Task instructions | Reproduce exactly, from the line containing "- 멀티 스레드 환경에서", every line down to the end of the data below.

(Stored items from a collection)
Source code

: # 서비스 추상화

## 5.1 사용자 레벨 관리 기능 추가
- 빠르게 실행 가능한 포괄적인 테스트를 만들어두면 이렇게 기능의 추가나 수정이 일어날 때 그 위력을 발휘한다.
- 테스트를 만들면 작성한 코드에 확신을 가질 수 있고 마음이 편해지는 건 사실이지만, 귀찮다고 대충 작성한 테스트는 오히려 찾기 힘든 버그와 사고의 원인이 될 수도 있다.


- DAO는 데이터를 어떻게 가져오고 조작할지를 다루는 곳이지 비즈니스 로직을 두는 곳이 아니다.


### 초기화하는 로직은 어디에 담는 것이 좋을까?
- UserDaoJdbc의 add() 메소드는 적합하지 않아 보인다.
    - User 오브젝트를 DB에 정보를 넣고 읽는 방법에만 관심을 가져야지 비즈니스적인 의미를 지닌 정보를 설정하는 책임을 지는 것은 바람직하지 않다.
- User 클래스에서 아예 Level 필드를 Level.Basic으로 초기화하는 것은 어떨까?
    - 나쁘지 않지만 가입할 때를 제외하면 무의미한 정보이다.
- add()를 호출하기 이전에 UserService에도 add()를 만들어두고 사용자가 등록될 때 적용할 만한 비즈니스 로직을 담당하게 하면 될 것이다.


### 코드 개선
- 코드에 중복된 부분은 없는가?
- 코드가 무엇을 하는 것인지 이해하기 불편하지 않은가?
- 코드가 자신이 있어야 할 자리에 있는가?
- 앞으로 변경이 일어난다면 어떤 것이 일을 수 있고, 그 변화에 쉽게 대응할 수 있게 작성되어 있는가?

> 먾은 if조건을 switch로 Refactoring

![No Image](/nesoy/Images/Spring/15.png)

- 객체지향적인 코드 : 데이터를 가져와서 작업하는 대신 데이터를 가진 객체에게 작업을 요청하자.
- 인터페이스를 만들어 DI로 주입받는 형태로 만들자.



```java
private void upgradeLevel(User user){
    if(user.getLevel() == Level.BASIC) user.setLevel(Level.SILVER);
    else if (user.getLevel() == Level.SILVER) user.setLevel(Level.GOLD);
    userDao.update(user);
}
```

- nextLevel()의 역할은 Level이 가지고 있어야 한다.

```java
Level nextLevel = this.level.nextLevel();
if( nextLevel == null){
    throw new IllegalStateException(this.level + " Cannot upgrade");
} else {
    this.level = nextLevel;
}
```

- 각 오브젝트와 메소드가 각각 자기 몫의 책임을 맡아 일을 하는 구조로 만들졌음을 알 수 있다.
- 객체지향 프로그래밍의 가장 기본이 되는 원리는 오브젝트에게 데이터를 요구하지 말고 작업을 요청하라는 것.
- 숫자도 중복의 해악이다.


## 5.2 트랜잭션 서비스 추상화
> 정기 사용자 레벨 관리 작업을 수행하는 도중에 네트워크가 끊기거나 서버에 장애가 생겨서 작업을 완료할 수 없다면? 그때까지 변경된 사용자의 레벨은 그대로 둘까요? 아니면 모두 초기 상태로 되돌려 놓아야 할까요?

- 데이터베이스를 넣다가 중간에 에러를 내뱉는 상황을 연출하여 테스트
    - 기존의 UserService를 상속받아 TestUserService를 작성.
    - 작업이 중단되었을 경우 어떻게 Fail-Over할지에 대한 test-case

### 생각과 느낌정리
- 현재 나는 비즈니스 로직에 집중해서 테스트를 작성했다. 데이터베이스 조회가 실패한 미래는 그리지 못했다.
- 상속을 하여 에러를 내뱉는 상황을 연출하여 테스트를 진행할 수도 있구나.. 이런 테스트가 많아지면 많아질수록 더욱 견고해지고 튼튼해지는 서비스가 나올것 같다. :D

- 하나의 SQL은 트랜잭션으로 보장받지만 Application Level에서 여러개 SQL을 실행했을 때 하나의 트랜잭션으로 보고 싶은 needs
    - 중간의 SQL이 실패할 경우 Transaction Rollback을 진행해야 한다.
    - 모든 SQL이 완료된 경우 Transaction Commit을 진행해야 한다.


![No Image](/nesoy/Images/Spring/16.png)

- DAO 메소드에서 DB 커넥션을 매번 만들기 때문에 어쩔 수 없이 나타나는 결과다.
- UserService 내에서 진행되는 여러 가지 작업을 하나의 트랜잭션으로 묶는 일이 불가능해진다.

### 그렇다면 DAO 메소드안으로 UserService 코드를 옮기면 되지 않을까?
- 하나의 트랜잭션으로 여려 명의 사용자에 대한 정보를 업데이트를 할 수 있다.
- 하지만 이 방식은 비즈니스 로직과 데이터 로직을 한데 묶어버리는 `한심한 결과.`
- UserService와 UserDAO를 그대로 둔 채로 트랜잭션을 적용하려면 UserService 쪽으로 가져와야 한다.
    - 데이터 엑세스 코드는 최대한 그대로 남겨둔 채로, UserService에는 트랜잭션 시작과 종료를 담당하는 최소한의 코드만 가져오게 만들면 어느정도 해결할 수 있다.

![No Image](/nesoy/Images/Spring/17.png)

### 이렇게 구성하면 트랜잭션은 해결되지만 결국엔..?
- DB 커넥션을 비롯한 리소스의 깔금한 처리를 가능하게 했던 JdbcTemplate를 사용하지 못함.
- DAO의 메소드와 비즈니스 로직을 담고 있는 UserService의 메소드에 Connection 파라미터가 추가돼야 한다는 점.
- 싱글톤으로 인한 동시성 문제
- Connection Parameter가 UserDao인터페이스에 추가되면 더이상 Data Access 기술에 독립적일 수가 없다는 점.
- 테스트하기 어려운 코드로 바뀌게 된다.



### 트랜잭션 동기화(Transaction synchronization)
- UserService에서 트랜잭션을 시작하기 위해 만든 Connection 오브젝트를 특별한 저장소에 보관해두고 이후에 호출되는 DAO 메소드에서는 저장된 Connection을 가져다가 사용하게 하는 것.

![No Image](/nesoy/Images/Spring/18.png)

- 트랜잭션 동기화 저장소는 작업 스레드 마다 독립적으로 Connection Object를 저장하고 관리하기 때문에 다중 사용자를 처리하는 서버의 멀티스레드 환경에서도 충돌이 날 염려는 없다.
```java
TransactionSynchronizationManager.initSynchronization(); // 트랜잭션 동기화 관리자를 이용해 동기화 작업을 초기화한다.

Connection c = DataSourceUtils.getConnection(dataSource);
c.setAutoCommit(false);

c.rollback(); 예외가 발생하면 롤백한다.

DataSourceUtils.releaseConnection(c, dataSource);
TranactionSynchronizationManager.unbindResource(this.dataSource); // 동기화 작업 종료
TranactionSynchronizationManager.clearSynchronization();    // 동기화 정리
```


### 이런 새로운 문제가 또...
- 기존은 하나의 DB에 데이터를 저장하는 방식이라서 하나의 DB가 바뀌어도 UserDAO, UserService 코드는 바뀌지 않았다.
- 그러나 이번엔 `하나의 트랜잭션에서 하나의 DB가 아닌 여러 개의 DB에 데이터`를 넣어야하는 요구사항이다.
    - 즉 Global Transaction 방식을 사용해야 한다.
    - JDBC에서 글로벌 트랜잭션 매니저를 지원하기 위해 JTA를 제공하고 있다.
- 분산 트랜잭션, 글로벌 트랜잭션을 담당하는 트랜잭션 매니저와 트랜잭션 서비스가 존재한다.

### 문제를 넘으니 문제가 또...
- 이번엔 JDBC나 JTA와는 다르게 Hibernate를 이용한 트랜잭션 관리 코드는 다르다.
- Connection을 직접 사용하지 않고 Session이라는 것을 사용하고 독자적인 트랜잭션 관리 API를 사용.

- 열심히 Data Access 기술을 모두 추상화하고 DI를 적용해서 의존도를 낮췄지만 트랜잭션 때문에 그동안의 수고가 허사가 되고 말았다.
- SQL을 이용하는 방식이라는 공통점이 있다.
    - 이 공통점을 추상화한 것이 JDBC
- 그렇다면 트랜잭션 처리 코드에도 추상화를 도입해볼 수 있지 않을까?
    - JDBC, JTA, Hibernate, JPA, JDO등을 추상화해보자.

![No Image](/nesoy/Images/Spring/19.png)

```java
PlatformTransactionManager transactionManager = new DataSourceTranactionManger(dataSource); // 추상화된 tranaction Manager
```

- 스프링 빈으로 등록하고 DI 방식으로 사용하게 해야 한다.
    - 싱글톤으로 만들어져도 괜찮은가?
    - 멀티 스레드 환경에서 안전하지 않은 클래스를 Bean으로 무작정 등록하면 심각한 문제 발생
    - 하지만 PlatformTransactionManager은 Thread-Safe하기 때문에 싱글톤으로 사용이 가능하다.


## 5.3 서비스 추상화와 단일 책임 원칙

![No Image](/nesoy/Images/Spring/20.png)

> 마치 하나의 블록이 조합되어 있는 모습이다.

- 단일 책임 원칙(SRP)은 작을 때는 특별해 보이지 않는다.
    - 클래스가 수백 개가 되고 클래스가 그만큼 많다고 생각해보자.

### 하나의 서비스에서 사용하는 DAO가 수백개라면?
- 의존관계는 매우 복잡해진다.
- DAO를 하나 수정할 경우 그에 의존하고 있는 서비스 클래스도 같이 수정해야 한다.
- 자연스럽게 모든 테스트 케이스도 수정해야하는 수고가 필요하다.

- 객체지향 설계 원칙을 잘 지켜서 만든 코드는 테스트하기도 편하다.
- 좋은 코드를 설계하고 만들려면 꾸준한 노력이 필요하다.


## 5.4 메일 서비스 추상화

Answer to this problem |
    - 멀티 스레드 환경에서 안전하지 않은 클래스를 Bean으로 무작정 등록하면 심각한 문제 발생
    - 하지만 PlatformTransactionManager은 Thread-Safe하기 때문에 싱글톤으로 사용이 가능하다.


## 5.3 서비스 추상화와 단일 책임 원칙

![No Image](/nesoy/Images/Spring/20.png)

> 마치 하나의 블록이 조합되어 있는 모습이다.

- 단일 책임 원칙(SRP)은 작을 때는 특별해 보이지 않는다.
    - 클래스가 수백 개가 되고 클래스가 그만큼 많다고 생각해보자.

### 하나의 서비스에서 사용하는 DAO가 수백개라면?
- 의존관계는 매우 복잡해진다.
- DAO를 하나 수정할 경우 그에 의존하고 있는 서비스 클래스도 같이 수정해야 한다.
- 자연스럽게 모든 테스트 케이스도 수정해야하는 수고가 필요하다.

- 객체지향 설계 원칙을 잘 지켜서 만든 코드는 테스트하기도 편하다.
- 좋은 코드를 설계하고 만들려면 꾸준한 노력이 필요하다.


## 5.4 메일 서비스 추상화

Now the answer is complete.